▶ **Dataset extract**:
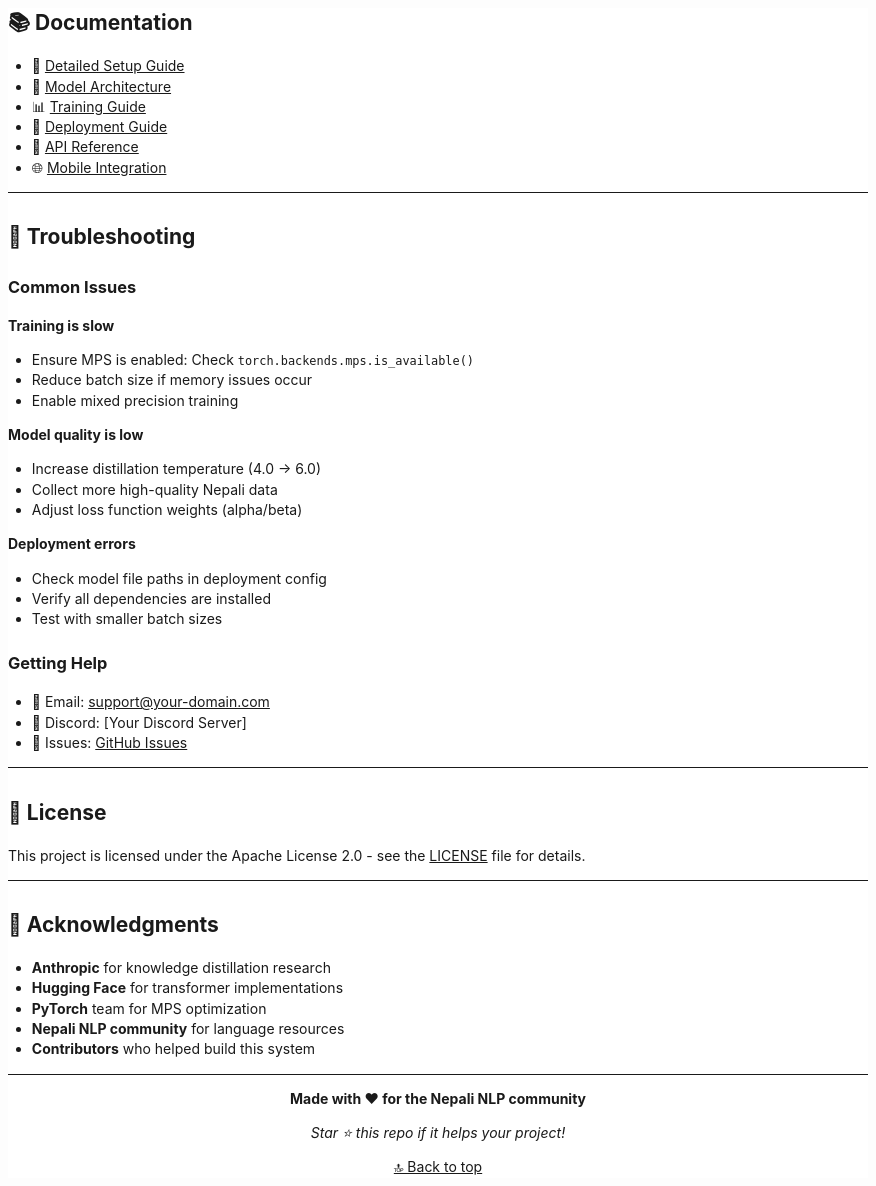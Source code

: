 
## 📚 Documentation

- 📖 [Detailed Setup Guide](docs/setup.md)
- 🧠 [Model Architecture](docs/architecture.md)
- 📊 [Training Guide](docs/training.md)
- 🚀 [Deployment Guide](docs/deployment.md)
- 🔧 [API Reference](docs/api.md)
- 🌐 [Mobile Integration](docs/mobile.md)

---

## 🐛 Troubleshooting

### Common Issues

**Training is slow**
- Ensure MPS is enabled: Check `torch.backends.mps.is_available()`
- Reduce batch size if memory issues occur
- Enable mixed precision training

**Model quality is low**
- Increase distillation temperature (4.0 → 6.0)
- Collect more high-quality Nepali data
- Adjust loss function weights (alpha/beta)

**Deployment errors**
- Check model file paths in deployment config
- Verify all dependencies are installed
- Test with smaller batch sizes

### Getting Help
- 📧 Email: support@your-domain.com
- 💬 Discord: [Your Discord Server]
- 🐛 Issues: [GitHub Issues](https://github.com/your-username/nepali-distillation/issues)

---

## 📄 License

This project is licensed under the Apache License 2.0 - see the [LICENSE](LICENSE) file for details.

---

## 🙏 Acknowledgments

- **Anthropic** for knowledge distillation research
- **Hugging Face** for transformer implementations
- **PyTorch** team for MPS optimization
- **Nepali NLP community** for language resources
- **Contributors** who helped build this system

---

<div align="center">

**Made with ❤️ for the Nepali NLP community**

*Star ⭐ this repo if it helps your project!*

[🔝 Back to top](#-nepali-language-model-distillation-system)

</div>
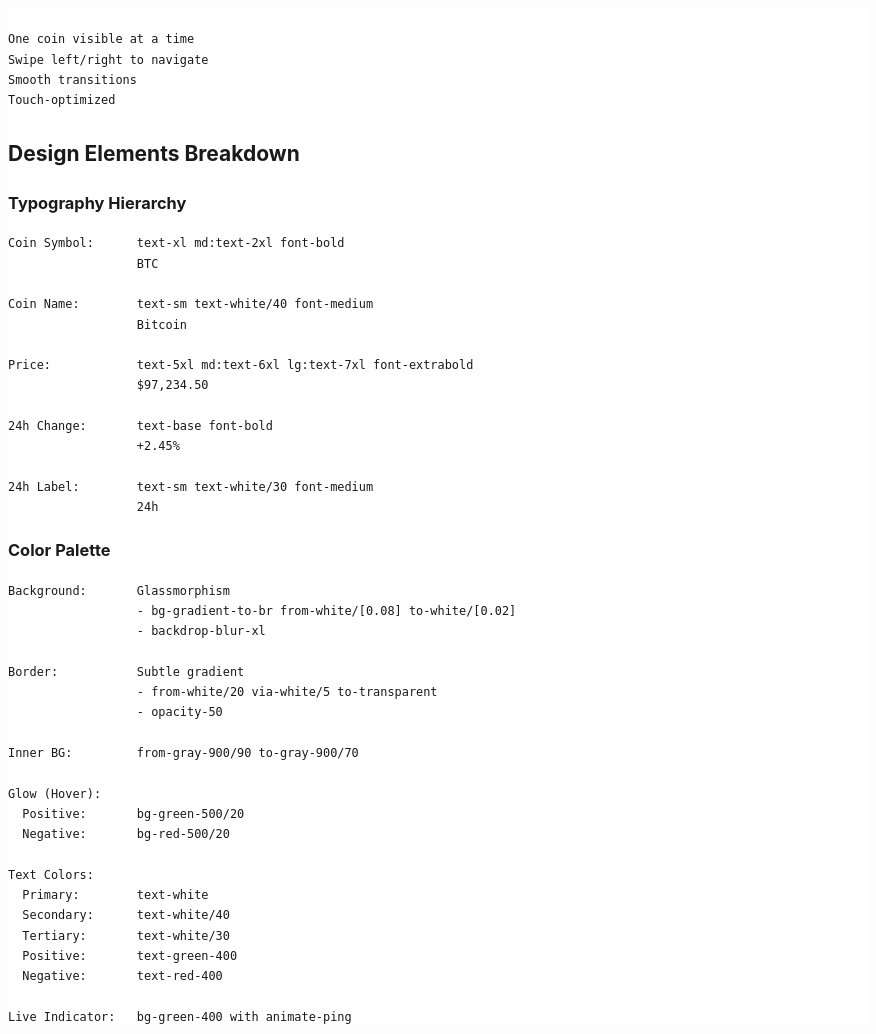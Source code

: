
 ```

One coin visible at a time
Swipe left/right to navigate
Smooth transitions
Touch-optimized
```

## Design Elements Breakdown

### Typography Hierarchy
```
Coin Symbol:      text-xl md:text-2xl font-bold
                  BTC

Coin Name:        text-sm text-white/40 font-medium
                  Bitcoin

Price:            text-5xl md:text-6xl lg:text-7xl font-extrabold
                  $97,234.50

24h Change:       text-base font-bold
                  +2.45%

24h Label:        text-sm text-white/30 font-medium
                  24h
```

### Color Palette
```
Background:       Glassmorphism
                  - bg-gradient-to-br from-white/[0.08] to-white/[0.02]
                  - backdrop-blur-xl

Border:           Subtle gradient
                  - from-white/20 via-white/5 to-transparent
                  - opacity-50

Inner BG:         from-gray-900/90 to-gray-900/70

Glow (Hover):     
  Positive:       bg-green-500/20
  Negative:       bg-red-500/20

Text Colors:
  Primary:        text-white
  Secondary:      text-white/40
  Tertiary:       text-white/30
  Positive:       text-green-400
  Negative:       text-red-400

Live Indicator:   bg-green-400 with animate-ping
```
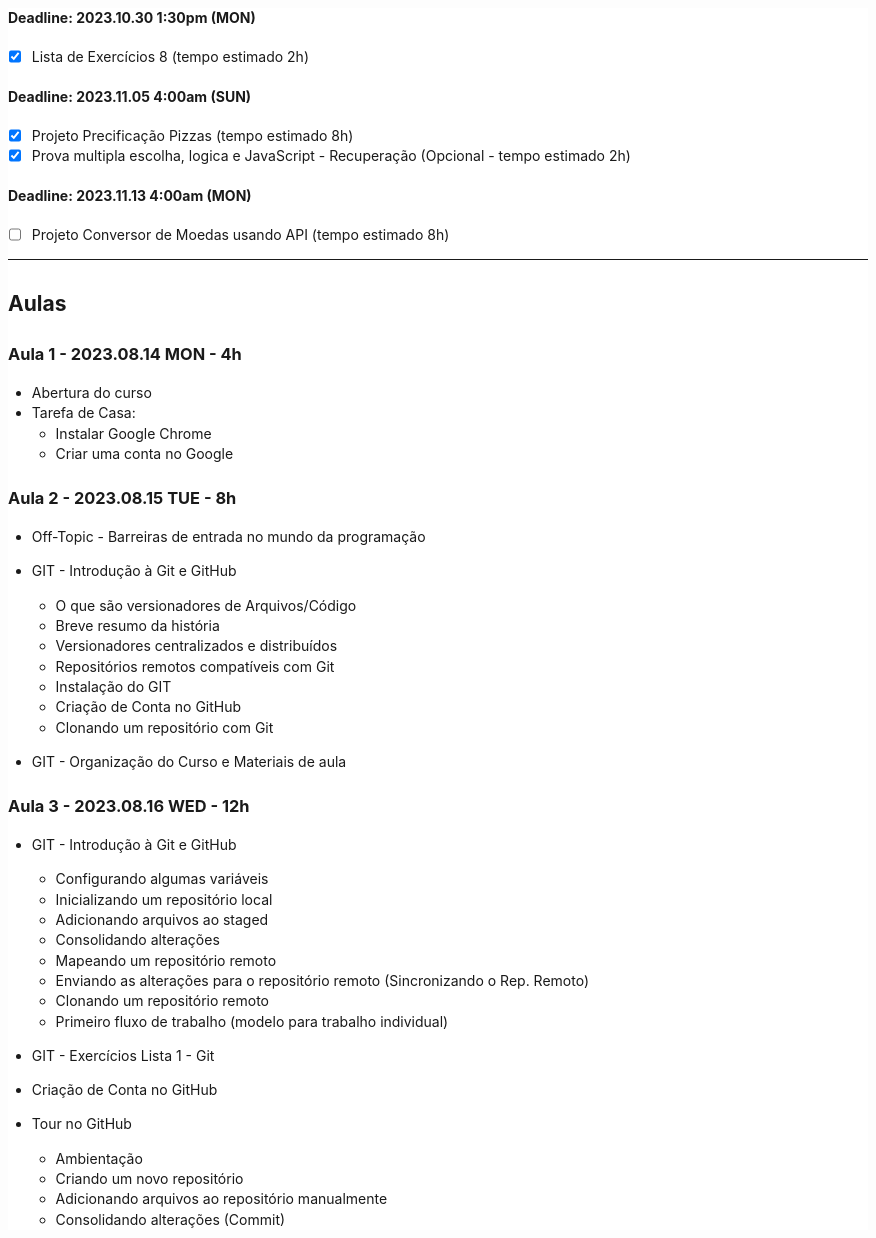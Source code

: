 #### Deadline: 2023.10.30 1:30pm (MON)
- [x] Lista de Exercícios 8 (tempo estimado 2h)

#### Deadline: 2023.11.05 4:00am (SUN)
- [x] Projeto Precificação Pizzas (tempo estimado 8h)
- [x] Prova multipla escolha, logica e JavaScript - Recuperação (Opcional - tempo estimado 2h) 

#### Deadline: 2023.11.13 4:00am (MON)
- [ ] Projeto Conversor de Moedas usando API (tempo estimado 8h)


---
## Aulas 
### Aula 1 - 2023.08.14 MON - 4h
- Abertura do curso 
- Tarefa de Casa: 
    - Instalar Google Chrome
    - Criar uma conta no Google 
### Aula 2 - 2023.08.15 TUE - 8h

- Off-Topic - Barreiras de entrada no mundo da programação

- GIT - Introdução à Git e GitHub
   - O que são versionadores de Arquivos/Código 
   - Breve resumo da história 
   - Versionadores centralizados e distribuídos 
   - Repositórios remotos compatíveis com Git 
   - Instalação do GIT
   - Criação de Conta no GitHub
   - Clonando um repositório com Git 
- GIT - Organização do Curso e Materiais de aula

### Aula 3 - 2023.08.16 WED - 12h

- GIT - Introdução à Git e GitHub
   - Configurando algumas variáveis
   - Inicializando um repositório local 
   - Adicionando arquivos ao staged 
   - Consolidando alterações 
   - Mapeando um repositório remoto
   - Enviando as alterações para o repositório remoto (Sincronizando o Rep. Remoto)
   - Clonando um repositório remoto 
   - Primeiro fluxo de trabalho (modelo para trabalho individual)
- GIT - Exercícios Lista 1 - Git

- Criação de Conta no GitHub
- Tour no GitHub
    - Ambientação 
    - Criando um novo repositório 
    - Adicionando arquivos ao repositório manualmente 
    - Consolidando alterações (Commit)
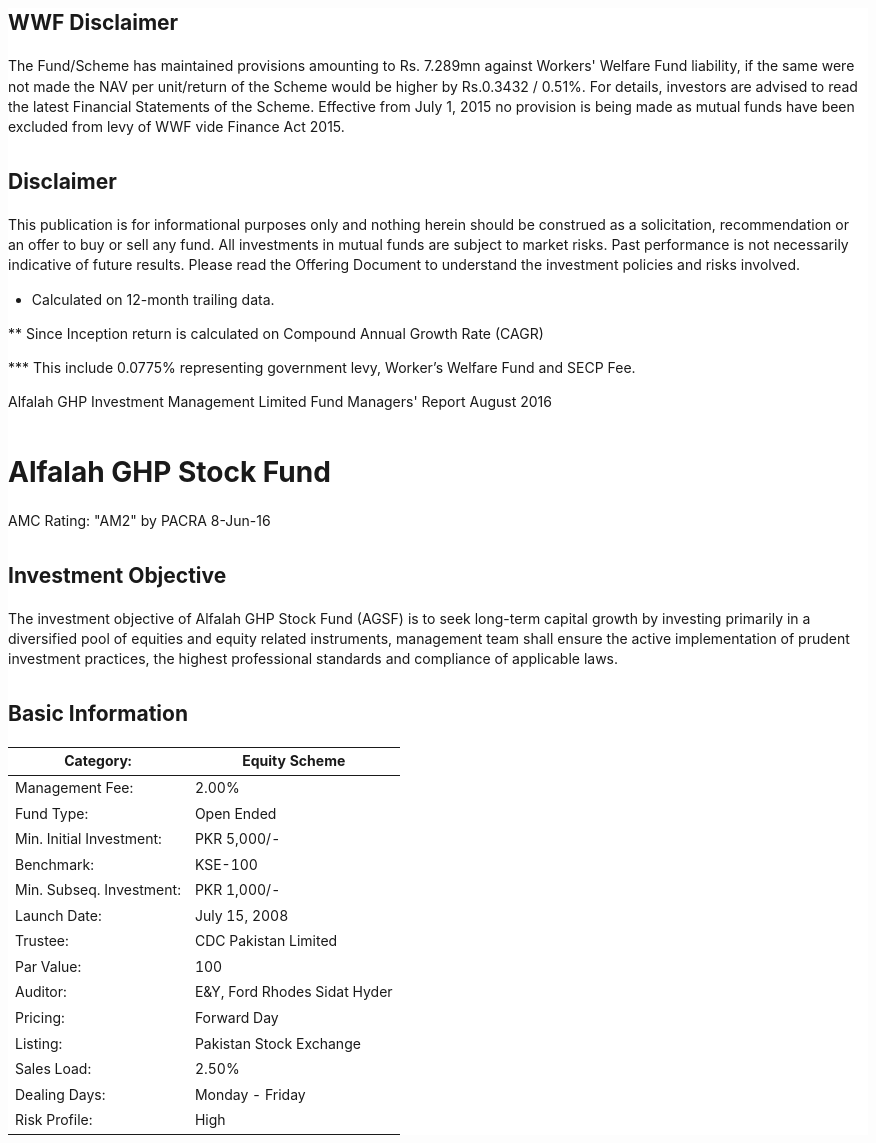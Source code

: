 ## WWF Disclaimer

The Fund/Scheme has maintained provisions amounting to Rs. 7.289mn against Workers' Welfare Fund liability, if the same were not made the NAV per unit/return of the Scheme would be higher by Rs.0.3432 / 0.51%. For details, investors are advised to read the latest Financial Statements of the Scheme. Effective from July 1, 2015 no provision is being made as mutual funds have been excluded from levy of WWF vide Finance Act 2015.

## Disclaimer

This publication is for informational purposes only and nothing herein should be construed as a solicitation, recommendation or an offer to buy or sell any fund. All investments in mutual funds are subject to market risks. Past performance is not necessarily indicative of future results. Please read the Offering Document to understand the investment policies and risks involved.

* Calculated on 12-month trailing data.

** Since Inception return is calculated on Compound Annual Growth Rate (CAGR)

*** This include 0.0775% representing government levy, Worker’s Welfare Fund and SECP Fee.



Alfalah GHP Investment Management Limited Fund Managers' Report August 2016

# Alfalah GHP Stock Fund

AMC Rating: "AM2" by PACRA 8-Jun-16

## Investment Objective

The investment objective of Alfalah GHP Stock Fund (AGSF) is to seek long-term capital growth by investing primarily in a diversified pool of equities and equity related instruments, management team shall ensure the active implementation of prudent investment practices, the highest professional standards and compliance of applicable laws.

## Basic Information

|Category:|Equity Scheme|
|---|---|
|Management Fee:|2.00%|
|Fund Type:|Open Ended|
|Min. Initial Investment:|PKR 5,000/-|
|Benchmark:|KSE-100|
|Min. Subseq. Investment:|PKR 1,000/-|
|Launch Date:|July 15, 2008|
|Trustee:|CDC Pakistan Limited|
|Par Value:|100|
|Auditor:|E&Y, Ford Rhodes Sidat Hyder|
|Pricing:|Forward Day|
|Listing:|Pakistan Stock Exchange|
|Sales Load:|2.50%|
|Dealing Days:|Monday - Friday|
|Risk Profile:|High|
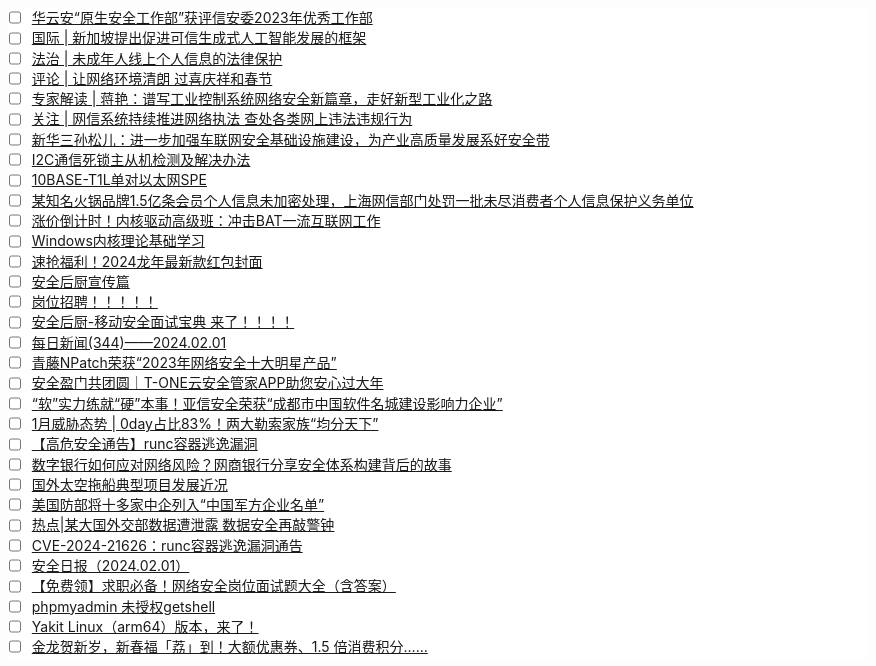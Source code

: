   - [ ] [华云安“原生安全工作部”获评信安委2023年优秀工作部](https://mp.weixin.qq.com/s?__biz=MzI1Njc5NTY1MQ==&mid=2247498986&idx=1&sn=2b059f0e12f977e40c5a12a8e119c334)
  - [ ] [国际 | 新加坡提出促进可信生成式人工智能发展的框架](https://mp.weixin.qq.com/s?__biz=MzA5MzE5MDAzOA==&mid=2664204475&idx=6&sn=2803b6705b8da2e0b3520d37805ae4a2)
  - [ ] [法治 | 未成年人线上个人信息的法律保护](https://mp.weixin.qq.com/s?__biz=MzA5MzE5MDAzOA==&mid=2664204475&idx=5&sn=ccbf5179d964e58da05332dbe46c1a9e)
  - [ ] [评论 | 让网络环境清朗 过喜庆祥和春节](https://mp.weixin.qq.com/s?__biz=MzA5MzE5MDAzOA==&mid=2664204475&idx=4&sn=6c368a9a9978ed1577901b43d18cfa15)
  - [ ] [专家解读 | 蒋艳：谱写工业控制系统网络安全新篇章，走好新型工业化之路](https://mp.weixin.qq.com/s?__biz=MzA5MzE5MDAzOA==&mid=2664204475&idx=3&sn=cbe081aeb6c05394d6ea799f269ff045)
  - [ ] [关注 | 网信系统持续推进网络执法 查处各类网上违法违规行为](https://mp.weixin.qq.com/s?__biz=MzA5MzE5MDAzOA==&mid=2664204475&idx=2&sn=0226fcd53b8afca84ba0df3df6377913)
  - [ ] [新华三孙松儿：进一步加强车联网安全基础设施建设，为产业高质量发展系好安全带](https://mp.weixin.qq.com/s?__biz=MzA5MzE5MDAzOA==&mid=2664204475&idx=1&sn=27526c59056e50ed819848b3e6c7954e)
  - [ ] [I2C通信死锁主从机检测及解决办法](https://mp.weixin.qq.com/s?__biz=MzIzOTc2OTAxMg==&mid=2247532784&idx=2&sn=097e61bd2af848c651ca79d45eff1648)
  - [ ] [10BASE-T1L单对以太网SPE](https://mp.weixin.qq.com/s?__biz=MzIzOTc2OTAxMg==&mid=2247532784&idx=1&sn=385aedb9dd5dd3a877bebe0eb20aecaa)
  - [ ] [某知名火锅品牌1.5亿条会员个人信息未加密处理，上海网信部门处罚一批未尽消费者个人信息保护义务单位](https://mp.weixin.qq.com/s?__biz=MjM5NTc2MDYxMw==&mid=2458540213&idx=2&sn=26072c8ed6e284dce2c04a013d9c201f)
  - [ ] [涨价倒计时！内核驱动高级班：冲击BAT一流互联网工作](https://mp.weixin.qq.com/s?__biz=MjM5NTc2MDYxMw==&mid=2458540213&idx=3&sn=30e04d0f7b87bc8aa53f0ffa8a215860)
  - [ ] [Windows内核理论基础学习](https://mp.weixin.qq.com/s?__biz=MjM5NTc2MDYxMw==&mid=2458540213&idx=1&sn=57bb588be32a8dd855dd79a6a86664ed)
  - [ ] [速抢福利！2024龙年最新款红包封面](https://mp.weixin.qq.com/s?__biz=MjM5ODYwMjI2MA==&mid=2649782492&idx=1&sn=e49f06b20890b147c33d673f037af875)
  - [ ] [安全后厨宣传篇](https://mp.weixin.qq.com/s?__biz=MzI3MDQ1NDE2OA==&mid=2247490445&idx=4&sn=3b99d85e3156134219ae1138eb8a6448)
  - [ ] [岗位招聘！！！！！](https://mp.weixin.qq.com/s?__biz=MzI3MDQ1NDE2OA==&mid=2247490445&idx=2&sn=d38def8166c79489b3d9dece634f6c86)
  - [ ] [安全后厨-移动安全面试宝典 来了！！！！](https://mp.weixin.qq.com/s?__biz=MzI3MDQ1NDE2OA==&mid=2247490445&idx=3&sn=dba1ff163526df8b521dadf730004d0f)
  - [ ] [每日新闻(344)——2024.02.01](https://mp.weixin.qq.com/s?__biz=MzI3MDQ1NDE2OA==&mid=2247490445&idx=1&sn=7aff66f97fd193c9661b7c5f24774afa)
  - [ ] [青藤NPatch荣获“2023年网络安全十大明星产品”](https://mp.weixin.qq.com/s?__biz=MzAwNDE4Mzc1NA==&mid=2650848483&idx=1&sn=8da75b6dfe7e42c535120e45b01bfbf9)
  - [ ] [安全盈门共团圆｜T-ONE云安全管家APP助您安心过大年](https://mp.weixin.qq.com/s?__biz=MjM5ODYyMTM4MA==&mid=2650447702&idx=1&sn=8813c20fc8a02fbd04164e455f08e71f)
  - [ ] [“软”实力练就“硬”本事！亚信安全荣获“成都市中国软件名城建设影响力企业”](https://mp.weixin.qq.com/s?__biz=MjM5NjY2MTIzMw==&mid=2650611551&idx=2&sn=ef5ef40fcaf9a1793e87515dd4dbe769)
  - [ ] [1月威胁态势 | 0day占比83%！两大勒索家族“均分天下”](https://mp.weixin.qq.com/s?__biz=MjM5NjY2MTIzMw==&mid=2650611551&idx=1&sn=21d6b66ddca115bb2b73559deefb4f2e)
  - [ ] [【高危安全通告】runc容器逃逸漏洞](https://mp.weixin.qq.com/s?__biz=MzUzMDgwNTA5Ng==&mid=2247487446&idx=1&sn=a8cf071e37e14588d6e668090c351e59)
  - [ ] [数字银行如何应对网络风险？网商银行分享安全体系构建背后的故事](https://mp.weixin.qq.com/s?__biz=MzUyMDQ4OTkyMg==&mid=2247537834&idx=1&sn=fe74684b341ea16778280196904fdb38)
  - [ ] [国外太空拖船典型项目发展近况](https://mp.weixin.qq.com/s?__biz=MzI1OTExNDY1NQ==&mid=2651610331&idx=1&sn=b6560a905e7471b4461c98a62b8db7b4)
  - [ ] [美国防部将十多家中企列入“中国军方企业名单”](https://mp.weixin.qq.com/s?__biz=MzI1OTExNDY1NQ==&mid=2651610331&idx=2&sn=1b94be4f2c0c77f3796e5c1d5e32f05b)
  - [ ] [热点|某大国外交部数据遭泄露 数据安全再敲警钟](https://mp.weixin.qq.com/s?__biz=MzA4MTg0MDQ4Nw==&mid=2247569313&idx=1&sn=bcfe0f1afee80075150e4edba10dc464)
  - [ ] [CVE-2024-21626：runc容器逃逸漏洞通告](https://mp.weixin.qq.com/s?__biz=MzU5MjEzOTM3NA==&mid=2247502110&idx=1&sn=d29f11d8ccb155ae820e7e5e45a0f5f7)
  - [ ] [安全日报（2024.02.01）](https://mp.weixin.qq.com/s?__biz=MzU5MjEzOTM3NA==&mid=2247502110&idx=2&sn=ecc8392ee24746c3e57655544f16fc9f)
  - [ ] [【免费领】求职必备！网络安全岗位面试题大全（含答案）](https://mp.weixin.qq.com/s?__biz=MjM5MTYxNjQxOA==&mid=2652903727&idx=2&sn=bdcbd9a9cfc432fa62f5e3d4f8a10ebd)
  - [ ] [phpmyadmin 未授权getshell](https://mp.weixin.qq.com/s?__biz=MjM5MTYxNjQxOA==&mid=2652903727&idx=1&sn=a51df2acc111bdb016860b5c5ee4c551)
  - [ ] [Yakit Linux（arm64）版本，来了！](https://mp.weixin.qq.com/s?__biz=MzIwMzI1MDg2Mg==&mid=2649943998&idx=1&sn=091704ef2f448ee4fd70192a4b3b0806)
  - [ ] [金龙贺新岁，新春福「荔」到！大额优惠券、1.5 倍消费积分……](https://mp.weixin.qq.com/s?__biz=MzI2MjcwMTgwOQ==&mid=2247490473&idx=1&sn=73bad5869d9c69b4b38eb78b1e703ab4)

▶ **Exercise requirements**:
In the listing above, find the line with "2023.10.30 1:30pm (MON)" and the line with "- Repositórios remotos"; set down exactly those two lines and every line between them, nothing more.

▶ **Result for this exercise**:
: #### Deadline: 2023.10.30 1:30pm (MON)
- [x] Lista de Exercícios 8 (tempo estimado 2h)

#### Deadline: 2023.11.05 4:00am (SUN)
- [x] Projeto Precificação Pizzas (tempo estimado 8h)
- [x] Prova multipla escolha, logica e JavaScript - Recuperação (Opcional - tempo estimado 2h) 

#### Deadline: 2023.11.13 4:00am (MON)
- [ ] Projeto Conversor de Moedas usando API (tempo estimado 8h)


---
## Aulas 
### Aula 1 - 2023.08.14 MON - 4h
- Abertura do curso 
- Tarefa de Casa: 
    - Instalar Google Chrome
    - Criar uma conta no Google 
### Aula 2 - 2023.08.15 TUE - 8h

- Off-Topic - Barreiras de entrada no mundo da programação

- GIT - Introdução à Git e GitHub
   - O que são versionadores de Arquivos/Código 
   - Breve resumo da história 
   - Versionadores centralizados e distribuídos 
   - Repositórios remotos compatíveis com Git 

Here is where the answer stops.